Five Tips on Improving Your Interpersonal Skills


The simple truth is that no matter how much of a genius you are, no matter how good you are at your job and no matter how much revenue you bring into the company, if you have no interpersonal skills, you are of no value to anyone. You have to be able to get along with your coworkers, your boss and those you come in contact with in your day-to-day life in the office; it’s non-negotiable. Here are a few simple tips to help you improve your interpersonal skills.

Actively Listen

People know when you’re not really listening to them. They know when you’re just smiling politely at them while thinking about your own response or that meeting you have an in an hour, and it’s a turn off. Practice listening actively. This is much easier when you make a note of what people are saying and then repeat their words to them in a paraphrase.

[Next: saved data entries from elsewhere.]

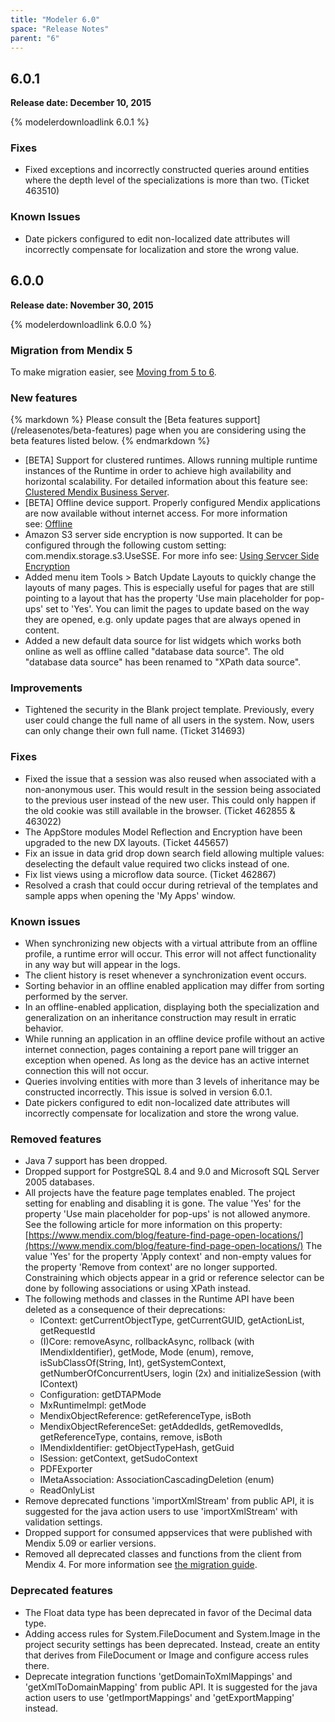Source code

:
 ```yaml
---
title: "Modeler 6.0"
space: "Release Notes"
parent: "6"
---
```


## 6.0.1

**Release date: December 10, 2015**

{% modelerdownloadlink 6.0.1 %}

### Fixes

*   Fixed exceptions and incorrectly constructed queries around entities where the depth level of the specializations is more than two. (Ticket 463510)

### Known Issues

*   Date pickers configured to edit non-localized date attributes will incorrectly compensate for localization and store the wrong value.

## 6.0.0

**Release date: November 30, 2015**

{% modelerdownloadlink 6.0.0 %}

### Migration from Mendix 5

To make migration easier, see [Moving from 5 to 6](https://world.mendix.com/display/refguide6/Moving+from+5+to+6).

### New features

<div class="alert alert-info">{% markdown %}
Please consult the [Beta features support](/releasenotes/beta-features) page when you are considering using the beta features listed below.
{% endmarkdown %}</div>

*   [BETA] Support for clustered runtimes. Allows running multiple runtime instances of the Runtime in order to achieve high availability and horizontal scalability. For detailed information about this feature see: [Clustered Mendix Business Server](https://world.mendix.com/display/refguide6/Clustered+Mendix+Business+Server).
*   [BETA] Offline device support. Properly configured Mendix applications are now available without internet access. For more information see: [Offline](https://world.mendix.com/display/refguide6/Offline)
*   Amazon S3 server side encryption is now supported. It can be configured through the following custom setting: com.mendix.storage.s3.UseSSE. For more info see: [Using Servcer Side Encryption](http://docs.aws.amazon.com/AmazonS3/latest/dev/UsingServerSideEncryption.html)
*   Added menu item Tools > Batch Update Layouts to quickly change the layouts of many pages. This is especially useful for pages that are still pointing to a layout that has the property 'Use main placeholder for pop-ups' set to 'Yes'. You can limit the pages to update based on the way they are opened, e.g. only update pages that are always opened in content.
*   Added a new default data source for list widgets which works both online as well as offline called "database data source". The old "database data source" has been renamed to "XPath data source".

### Improvements

*   Tightened the security in the Blank project template. Previously, every user could change the full name of all users in the system. Now, users can only change their own full name. (Ticket 314693)

### Fixes

*   Fixed the issue that a session was also reused when associated with a non-anonymous user. This would result in the session being associated to the previous user instead of the new user. This could only happen if the old cookie was still available in the browser. (Ticket 462855 & 463022)
*   The AppStore modules Model Reflection and Encryption have been upgraded to the new DX layouts. (Ticket 445657)
*   Fix an issue in data grid drop down search field allowing multiple values: deselecting the default value required two clicks instead of one.
*   Fix list views using a microflow data source. (Ticket 462867)
*   Resolved a crash that could occur during retrieval of the templates and sample apps when opening the 'My Apps' window.

### Known issues

*   When synchronizing new objects with a virtual attribute from an offline profile, a runtime error will occur. This error will not affect functionality in any way but will appear in the logs.
*   The client history is reset whenever a synchronization event occurs.
*   Sorting behavior in an offline enabled application may differ from sorting performed by the server.
*   In an offline-enabled application, displaying both the specialization and generalization on an inheritance construction may result in erratic behavior.
*   While running an application in an offline device profile without an active internet connection, pages containing a report pane will trigger an exception when opened. As long as the device has an active internet connection this will not occur. 
*   Queries involving entities with more than 3 levels of inheritance may be constructed incorrectly. This issue is solved in version 6.0.1.
*   Date pickers configured to edit non-localized date attributes will incorrectly compensate for localization and store the wrong value. 

### Removed features

*   Java 7 support has been dropped.
*   Dropped support for PostgreSQL 8.4 and 9.0 and Microsoft SQL Server 2005 databases.
*   All projects have the feature page templates enabled. The project setting for enabling and disabling it is gone. The value 'Yes' for the property 'Use main placeholder for pop-ups' is not allowed anymore. See the following article for more information on this property: [https://www.mendix.com/blog/feature-find-page-open-locations/](https://www.mendix.com/blog/feature-find-page-open-locations/) The value 'Yes' for the property 'Apply context' and non-empty values for the property 'Remove from context' are no longer supported. Constraining which objects appear in a grid or reference selector can be done by following associations or using XPath instead.
*   The following methods and classes in the Runtime API have been deleted as a consequence of their deprecations:
    *   IContext: getCurrentObjectType, getCurrentGUID, getActionList, getRequestId
    *   (I)Core: removeAsync, rollbackAsync, rollback (with IMendixIdentifier), getMode, Mode (enum), remove, isSubClassOf(String, Int), getSystemContext, getNumberOfConcurrentUsers, login (2x) and initializeSession (with IContext)
    *   Configuration: getDTAPMode
    *   MxRuntimeImpl: getMode
    *   MendixObjectReference: getReferenceType, isBoth
    *   MendixObjectReferenceSet: getAddedIds, getRemovedIds, getReferenceType, contains, remove, isBoth
    *   IMendixIdentifier: getObjectTypeHash, getGuid
    *   ISession: getContext, getSudoContext
    *   PDFExporter
    *   IMetaAssociation: AssociationCascadingDeletion (enum)
    *   ReadOnlyList
*   Remove deprecated functions 'importXmlStream' from public API, it is suggested for the java action users to use 'importXmlStream' with validation settings.
*   Dropped support for consumed appservices that were published with Mendix 5.09 or earlier versions.
*   Removed all deprecated classes and functions from the client from Mendix 4\. For more information see [the migration guide](https://world.mendix.com/display/refguide6/Moving+from+5+to+6#Movingfrom5to6-RemovedDeprecatedFunctionality).

### Deprecated features

*   The Float data type has been deprecated in favor of the Decimal data type.
*   Adding access rules for System.FileDocument and System.Image in the project security settings has been deprecated. Instead, create an entity that derives from FileDocument or Image and configure access rules there.
*   Deprecate integration functions 'getDomainToXmlMappings' and 'getXmlToDomainMapping' from public API. It is suggested for the java action users to use 'getImportMappings' and 'getExportMapping' instead.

When you look approachable, you look more personable. Smiling helps people feel welcomed and relaxed around you. It also makes you appear friendlier and more open, and it’s great for forming good relationships with those around you.

Resolve Conflict

If you have an issue with something or someone, don’t let it fester and do NOT speak about it to others. The worst thing you can do for your interpersonal skills is look like an angry, bitter person without the ability to resolve your own conflict. Approach the person with whom you are in conflict and speak kindly and firmly to the person in an effort to resolve the conflict. The sooner you do this, the sooner you’ll all be happier in the office.

Use Clear Communication

It’s much easier to foster healthy working relationships when you communicate your needs and desires. If you want your employees to do something a specific way, tell them. Don’t assume they’ll do it your way after reading your mind and then treat them like imbeciles because they weren’t able to read your mind. Communicate; it’s much easier in the long run.

Keep Complaints to Yourself

No one likes a complainer. It’s difficult to develop good relationships in the office when you’re known as the complainer; the person everyone tries to get away from. Keep a smile on your face and keep your complaints to yourself. Or save them for your spouse when you get home.